- PROBLEM -
Return all lines in the data where the string "yellow" can be found.

- DATA SECTION -
-*-*-
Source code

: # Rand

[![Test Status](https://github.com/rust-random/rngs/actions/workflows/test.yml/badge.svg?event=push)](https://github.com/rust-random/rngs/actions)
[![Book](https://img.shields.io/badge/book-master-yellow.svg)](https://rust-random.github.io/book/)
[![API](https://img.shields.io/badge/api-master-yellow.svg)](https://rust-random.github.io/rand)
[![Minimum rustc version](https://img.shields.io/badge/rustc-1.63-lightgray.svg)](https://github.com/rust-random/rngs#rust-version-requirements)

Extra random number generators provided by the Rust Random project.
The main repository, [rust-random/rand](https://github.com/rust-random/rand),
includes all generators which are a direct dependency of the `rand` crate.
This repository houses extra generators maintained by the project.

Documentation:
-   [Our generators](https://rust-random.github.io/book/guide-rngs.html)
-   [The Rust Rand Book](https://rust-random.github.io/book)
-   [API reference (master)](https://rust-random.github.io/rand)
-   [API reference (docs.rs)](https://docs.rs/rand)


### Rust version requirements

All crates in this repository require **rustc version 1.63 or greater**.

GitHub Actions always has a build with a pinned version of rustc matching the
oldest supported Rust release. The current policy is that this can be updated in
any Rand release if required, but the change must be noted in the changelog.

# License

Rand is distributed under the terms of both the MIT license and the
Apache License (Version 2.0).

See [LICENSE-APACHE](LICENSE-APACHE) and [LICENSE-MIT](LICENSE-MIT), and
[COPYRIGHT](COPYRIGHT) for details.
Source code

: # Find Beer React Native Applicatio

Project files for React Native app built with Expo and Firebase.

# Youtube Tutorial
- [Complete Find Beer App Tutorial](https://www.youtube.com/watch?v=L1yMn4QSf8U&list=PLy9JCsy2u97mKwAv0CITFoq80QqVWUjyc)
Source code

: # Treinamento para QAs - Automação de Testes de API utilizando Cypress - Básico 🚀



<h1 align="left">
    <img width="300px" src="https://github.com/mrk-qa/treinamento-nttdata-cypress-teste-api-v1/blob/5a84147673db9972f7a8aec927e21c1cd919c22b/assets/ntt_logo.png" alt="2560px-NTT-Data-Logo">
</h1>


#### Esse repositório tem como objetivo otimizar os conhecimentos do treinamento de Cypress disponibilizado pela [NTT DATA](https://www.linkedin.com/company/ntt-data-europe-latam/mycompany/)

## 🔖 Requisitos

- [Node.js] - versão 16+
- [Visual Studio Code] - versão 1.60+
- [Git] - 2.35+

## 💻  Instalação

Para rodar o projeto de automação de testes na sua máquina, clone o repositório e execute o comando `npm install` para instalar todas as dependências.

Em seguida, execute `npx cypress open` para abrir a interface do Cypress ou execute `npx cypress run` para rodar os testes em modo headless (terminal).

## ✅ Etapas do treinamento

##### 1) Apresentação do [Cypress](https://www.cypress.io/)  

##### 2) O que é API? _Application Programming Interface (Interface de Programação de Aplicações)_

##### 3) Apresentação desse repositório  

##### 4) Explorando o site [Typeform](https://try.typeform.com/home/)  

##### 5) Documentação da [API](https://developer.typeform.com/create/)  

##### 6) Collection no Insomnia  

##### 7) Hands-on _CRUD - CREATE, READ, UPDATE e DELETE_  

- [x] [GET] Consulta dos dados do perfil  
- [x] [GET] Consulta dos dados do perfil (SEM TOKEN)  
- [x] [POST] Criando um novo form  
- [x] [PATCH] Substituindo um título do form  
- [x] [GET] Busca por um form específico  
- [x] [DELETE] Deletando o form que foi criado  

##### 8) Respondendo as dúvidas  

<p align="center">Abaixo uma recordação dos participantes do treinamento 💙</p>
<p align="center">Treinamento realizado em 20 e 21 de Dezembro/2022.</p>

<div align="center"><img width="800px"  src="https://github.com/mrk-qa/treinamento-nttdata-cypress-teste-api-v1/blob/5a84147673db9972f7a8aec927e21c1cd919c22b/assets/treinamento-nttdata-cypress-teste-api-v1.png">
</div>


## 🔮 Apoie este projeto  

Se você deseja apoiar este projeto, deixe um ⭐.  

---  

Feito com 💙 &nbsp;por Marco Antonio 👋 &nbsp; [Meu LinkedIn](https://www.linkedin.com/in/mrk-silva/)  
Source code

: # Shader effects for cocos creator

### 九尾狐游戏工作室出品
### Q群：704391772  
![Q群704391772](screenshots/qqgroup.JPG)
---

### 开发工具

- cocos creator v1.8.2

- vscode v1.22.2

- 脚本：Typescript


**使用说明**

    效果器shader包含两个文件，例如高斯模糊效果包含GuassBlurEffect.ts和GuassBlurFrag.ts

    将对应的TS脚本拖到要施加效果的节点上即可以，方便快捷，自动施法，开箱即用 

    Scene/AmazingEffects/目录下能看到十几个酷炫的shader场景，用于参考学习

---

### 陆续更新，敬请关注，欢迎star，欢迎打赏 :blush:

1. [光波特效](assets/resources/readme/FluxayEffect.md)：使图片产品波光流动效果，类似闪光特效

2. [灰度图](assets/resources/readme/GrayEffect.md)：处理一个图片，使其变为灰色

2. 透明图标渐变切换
-*-*-
- RESULT OF THE EXERCISE -
[![Book](https://img.shields.io/badge/book-master-yellow.svg)](https://rust-random.github.io/book/)
[![API](https://img.shields.io/badge/api-master-yellow.svg)](https://rust-random.github.io/rand)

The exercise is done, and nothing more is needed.